I am not referring to the upper class as an income group on a distributional chart. It’s a social class distinguished by a certain standing and sensibility. It has had its share of ministers ( the Coffins), writers (the Lowells), politicians (the Rockefellers), soldiers and academics as well as businessmen and bankers. It was originally limited to Anglo-Saxon Protestants, but has come to include Catholics (like the Kennedys) and now even Jews. Some members of the upper class, like the McCains, can trace their lineage back two centuries. Others went from new to old wealth in a century or even less. Sometimes, the children increase the family’s wealth; other times, they live off of it, or off the wealth of their wives.

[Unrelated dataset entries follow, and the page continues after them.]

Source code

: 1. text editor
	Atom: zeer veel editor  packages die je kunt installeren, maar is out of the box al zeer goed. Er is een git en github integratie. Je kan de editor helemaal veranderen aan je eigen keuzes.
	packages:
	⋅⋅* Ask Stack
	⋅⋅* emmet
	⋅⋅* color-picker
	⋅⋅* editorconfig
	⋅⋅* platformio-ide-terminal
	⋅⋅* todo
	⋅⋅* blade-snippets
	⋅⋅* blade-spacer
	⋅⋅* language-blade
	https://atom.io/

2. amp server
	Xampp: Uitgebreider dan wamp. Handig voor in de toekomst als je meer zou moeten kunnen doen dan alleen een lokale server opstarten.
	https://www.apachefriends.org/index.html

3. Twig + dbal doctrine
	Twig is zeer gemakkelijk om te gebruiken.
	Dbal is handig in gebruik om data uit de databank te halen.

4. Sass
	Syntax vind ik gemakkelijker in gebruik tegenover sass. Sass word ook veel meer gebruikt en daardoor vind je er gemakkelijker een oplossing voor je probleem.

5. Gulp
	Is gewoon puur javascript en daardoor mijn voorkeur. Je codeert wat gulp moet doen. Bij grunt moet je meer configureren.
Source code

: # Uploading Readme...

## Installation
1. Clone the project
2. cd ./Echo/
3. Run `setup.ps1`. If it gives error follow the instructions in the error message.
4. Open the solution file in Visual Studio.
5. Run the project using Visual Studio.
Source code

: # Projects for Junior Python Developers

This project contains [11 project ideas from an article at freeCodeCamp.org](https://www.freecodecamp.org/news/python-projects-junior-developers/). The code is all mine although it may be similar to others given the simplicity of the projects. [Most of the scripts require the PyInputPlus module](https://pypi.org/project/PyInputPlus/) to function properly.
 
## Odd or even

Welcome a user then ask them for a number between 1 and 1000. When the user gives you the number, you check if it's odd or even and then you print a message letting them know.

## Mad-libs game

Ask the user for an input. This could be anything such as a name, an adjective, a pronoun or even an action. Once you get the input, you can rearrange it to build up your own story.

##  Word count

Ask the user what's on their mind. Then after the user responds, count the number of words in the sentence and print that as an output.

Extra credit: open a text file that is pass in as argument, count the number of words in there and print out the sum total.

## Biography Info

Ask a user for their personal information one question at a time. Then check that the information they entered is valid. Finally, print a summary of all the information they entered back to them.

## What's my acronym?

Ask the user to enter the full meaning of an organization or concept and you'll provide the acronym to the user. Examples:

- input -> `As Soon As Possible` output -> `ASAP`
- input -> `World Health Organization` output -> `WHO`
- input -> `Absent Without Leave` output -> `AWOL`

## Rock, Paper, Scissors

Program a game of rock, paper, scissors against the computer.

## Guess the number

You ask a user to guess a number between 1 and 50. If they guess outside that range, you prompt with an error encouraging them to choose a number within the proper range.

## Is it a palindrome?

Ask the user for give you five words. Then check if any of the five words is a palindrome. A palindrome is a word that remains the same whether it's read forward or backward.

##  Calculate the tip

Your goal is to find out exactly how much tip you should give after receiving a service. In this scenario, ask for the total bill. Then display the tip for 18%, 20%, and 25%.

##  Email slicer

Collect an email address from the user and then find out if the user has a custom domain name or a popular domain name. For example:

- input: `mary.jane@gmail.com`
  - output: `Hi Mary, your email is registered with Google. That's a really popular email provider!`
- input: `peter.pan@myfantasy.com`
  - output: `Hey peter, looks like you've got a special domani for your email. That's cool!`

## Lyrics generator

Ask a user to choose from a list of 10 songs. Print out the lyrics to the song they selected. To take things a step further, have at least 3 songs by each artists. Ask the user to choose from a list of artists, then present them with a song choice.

Before the Civil War, the McCains were plantation owners in Mississippi, and after the Civil War bequeathed two generations of admirals and generals who handed down to John McCain an outlook that shaped his character and his politics. McCain’s grandfather and father were both four-star admirals. The sons came to their wealth by marriage. John McCain’s father married the daughter of a wealthy oilman; and John McCain’s second wife, Cindy Hensley, was the daughter of one of the wealthiest men in Arizona who originally made his money as a beer distributor.

There is, of course, not one single outlook that defines the American upper class, but there is an important strain that dates from the late 19th century and that very much fits McCain. It features an ethic of public service and of putting country before self; a feeling of responsibility toward the less fortunate, or noblesse oblige; high-mindedness and contempt toward corruption in business or government; a disdain for the conspicuous display of wealth or religiosity; and a determination, especially among male descendants, to make it on their own. George H.W. Bush, for instance, the son of a senator, who was the son of a steel executive, was a war hero, moved to Texas to make it on his own as an oil man (connections and funding aside) and having established himself in business, devoted the rest of his life to public service.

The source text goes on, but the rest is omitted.